● **EXERCISE MATERIAL**:
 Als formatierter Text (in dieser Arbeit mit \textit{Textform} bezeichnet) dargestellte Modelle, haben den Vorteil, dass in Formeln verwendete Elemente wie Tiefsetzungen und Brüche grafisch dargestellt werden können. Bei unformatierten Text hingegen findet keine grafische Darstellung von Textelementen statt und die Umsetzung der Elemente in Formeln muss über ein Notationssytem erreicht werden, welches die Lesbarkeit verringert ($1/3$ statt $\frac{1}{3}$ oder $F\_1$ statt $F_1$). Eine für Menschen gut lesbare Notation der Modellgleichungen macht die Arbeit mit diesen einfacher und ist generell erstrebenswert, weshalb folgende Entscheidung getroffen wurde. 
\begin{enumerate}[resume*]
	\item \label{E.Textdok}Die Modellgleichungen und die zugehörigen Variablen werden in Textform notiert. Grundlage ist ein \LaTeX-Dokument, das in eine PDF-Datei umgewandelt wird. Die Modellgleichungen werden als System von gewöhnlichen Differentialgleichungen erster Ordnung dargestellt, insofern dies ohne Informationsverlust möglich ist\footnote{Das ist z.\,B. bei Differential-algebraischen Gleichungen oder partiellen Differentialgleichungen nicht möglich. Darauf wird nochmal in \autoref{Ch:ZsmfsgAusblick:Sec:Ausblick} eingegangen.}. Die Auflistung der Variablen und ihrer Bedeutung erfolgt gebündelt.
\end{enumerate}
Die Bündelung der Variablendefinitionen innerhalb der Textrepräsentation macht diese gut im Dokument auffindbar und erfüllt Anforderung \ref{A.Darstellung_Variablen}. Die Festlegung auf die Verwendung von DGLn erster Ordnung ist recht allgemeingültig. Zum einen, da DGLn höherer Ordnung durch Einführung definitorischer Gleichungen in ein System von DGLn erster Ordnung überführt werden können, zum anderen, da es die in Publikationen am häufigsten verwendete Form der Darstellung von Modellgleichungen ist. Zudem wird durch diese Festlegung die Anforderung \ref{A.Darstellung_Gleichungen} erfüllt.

● **TASK TO COMPLETE**:
Set down every line of the listing again, exactly.

● **SOLUTION TO THIS TASK**:
 Als formatierter Text (in dieser Arbeit mit \textit{Textform} bezeichnet) dargestellte Modelle, haben den Vorteil, dass in Formeln verwendete Elemente wie Tiefsetzungen und Brüche grafisch dargestellt werden können. Bei unformatierten Text hingegen findet keine grafische Darstellung von Textelementen statt und die Umsetzung der Elemente in Formeln muss über ein Notationssytem erreicht werden, welches die Lesbarkeit verringert ($1/3$ statt $\frac{1}{3}$ oder $F\_1$ statt $F_1$). Eine für Menschen gut lesbare Notation der Modellgleichungen macht die Arbeit mit diesen einfacher und ist generell erstrebenswert, weshalb folgende Entscheidung getroffen wurde. 
\begin{enumerate}[resume*]
	\item \label{E.Textdok}Die Modellgleichungen und die zugehörigen Variablen werden in Textform notiert. Grundlage ist ein \LaTeX-Dokument, das in eine PDF-Datei umgewandelt wird. Die Modellgleichungen werden als System von gewöhnlichen Differentialgleichungen erster Ordnung dargestellt, insofern dies ohne Informationsverlust möglich ist\footnote{Das ist z.\,B. bei Differential-algebraischen Gleichungen oder partiellen Differentialgleichungen nicht möglich. Darauf wird nochmal in \autoref{Ch:ZsmfsgAusblick:Sec:Ausblick} eingegangen.}. Die Auflistung der Variablen und ihrer Bedeutung erfolgt gebündelt.
\end{enumerate}
Die Bündelung der Variablendefinitionen innerhalb der Textrepräsentation macht diese gut im Dokument auffindbar und erfüllt Anforderung \ref{A.Darstellung_Variablen}. Die Festlegung auf die Verwendung von DGLn erster Ordnung ist recht allgemeingültig. Zum einen, da DGLn höherer Ordnung durch Einführung definitorischer Gleichungen in ein System von DGLn erster Ordnung überführt werden können, zum anderen, da es die in Publikationen am häufigsten verwendete Form der Darstellung von Modellgleichungen ist. Zudem wird durch diese Festlegung die Anforderung \ref{A.Darstellung_Gleichungen} erfüllt.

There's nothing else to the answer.